[3.5.2016] Global existence and Regularity results for strongly coupled nonregular parabolic systems via Iterative methods

Today post is not a new ArXiv article but instead referred from such an article. While reading the Introduction of this (today) ArXiv paper of Dung Le, I came to another old ArXiv paper of him which I’m going to write about (very shortly) now.

The author studied strongly coupled parabolic system of the form

u_t = \mathrm{div}(A(u)Du) + f(u)

with initial data and boundary condition, in which u: \Omega\times R_+ \rightarrow \mathbb R^m where \Omega is a bounded domain in \mathbb R^n.

The diffusion matrix A(u) and nonlinearity f(u) satisfy some natural conditions. For example, one can take A(u) as a linear matrix satisfying the elliptic condition and f(u) to be polynomial.

Assuming that p_0 > n and initial data u_0\in W^{1,p_0}(\Omega), it is well-known that the system has a unique local classical solution

u\in C([0,T_{max}), W^{1,p_0}(\Omega))\cap C^{1,2}((0,T_{max})\times\overline{\Omega}).
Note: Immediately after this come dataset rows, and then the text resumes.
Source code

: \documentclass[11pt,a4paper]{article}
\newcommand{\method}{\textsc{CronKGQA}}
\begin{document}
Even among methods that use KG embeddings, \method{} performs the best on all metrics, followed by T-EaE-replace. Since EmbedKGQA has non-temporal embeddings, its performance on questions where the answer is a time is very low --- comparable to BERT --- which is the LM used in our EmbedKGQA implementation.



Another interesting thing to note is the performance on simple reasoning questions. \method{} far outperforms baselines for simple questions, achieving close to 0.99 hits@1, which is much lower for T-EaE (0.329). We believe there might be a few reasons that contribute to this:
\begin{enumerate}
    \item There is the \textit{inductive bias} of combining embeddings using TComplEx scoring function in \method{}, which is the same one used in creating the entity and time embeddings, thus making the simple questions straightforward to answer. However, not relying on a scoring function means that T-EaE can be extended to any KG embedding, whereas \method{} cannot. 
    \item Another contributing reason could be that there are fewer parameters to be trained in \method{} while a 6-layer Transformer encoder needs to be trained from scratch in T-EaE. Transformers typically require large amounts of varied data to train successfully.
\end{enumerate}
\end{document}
Moreover, the criterion for blow-up is: if T_{max} <+\infty then

\lim_{t\rightarrow T_{max}^{-}}\|u(t)\|_{W^{1,p_0}(\Omega)} = \infty.
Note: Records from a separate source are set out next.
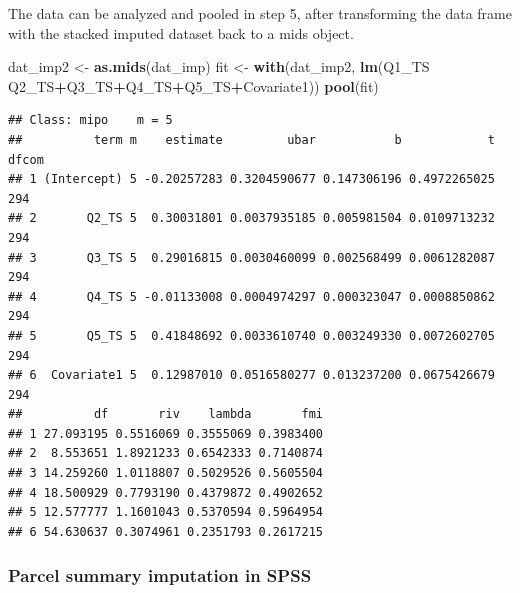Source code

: \documentclass[
]{book}
\newenvironment{Shaded}{\begin{snugshade}}{\end{snugshade}}
\newcommand{\DataTypeTok}[1]{\textcolor[rgb]{0.13,0.29,0.53}{#1}}
\newcommand{\KeywordTok}[1]{\textcolor[rgb]{0.13,0.29,0.53}{\textbf{#1}}}
\newcommand{\NormalTok}[1]{#1}
\newcommand{\OperatorTok}[1]{\textcolor[rgb]{0.81,0.36,0.00}{\textbf{#1}}}
\newcommand{\OtherTok}[1]{\textcolor[rgb]{0.56,0.35,0.01}{#1}}
\newcommand{\StringTok}[1]{\textcolor[rgb]{0.31,0.60,0.02}{#1}}
\begin{document}
\begin{Shaded}
\end{Shaded}

The data can be analyzed and pooled in step 5, after transforming the data frame with the stacked imputed dataset back to a mids object.

\begin{Shaded}
\begin{Highlighting}[]
\NormalTok{dat_imp2 <-}\StringTok{ }\KeywordTok{as.mids}\NormalTok{(dat_imp)}
\NormalTok{fit <-}\StringTok{ }\KeywordTok{with}\NormalTok{(dat_imp2, }\KeywordTok{lm}\NormalTok{(Q1_TS}\OperatorTok{~}\StringTok{ }\NormalTok{Q2_TS}\OperatorTok{+}\NormalTok{Q3_TS}\OperatorTok{+}\NormalTok{Q4_TS}\OperatorTok{+}\NormalTok{Q5_TS}\OperatorTok{+}\NormalTok{Covariate1))}
\KeywordTok{pool}\NormalTok{(fit)}
\end{Highlighting}
\end{Shaded}

\begin{verbatim}
## Class: mipo    m = 5 
##          term m    estimate         ubar           b            t dfcom
## 1 (Intercept) 5 -0.20257283 0.3204590677 0.147306196 0.4972265025   294
## 2       Q2_TS 5  0.30031801 0.0037935185 0.005981504 0.0109713232   294
## 3       Q3_TS 5  0.29016815 0.0030460099 0.002568499 0.0061282087   294
## 4       Q4_TS 5 -0.01133008 0.0004974297 0.000323047 0.0008850862   294
## 5       Q5_TS 5  0.41848692 0.0033610740 0.003249330 0.0072602705   294
## 6  Covariate1 5  0.12987010 0.0516580277 0.013237200 0.0675426679   294
##          df       riv    lambda       fmi
## 1 27.093195 0.5516069 0.3555069 0.3983400
## 2  8.553651 1.8921233 0.6542333 0.7140874
## 3 14.259260 1.0118807 0.5029526 0.5605504
## 4 18.500929 0.7793190 0.4379872 0.4902652
## 5 12.577777 1.1601043 0.5370594 0.5964954
## 6 54.630637 0.3074961 0.2351793 0.2617215
\end{verbatim}

\hypertarget{parcel-summary-imputation-in-spss}{%
\subsubsection{Parcel summary imputation in SPSS}\label{parcel-summary-imputation-in-spss}}
\end{document}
In other words, if we can prove that

\lim_{t\rightarrow T_{max}^{-}}\|u(t)\|_{W^{1,p_0}(\Omega)} < \infty                         (*)
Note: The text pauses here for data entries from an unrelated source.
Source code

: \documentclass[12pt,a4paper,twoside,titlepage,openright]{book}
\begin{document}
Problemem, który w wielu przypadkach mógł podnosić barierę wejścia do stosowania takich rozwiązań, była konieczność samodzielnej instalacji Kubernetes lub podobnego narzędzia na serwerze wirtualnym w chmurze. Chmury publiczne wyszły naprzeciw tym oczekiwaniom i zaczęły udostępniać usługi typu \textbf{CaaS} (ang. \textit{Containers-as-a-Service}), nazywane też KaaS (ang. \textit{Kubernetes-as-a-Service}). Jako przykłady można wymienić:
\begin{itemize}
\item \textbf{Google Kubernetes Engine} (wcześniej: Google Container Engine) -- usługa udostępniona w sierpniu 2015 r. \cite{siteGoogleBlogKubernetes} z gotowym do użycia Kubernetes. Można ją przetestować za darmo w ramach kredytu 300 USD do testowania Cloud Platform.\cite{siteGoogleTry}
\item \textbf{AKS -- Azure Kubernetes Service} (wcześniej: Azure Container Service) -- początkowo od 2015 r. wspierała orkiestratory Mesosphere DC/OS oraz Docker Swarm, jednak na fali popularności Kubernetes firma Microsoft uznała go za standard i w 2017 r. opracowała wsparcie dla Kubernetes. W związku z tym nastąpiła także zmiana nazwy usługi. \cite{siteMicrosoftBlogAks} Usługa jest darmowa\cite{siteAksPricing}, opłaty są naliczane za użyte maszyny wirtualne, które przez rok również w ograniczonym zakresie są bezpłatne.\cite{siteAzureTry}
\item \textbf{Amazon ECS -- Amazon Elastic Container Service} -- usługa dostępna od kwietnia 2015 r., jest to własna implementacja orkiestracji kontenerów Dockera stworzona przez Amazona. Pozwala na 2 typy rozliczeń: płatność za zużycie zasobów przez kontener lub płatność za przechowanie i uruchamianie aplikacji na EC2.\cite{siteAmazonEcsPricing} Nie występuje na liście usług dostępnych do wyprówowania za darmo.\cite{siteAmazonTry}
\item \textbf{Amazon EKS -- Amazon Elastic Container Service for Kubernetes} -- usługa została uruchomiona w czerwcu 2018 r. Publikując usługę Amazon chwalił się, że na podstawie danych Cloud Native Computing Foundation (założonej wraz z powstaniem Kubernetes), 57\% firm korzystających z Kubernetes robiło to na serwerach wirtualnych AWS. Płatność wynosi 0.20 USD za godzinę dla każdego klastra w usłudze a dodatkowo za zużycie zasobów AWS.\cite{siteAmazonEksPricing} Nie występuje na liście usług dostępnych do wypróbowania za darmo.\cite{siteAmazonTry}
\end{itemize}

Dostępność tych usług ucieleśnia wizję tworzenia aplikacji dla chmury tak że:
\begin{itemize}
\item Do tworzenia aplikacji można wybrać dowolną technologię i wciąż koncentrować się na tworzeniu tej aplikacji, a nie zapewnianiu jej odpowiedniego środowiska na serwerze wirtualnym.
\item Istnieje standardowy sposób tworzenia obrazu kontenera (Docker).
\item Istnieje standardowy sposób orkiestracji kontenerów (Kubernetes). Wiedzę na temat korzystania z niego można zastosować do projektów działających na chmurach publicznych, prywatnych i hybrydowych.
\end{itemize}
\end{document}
then T_{max} = \infty, that is the global solution exists globally.

Note that since p_0 >n, thanks to the Morrey embedding W^{1,p_0}(\Omega)\hookrightarrow C^{0,\gamma}(\Omega) the condition (*) implies that the solution is bounded in L^{\infty}(\Omega). This fact is usually very hard to prove in general system due to the lack of comparison principle.

In this paper, the author succeeded in providing a weaker criterion for blow-up, or equivalently global existence of solution, that is the solutions needs only to be bounded in BMO(\Omega)-norm. To be more precise, the BMO-norm (Bounded Mean Oscillation) is defined as follow

\|u\|_{BMO(\Omega)} = \|u\|_{L^1(\Omega)} + \sup_{x_0\in\Omega,R>0}\dfrac{1}{|\Omega(x_0,R)|}\int_{\Omega(x_0,R)}|u - u_{x_0,R}|dx

where \Omega(x_0,R) = \Omega \cap B(x_0,R) and u_{x_0,R} is the mean value of u over \Omega(x_0,R).

Asumming that

\|u(t)\|_{BMO(\Omega)} \leq C(t) \quad \forall t\in (0,T_{max})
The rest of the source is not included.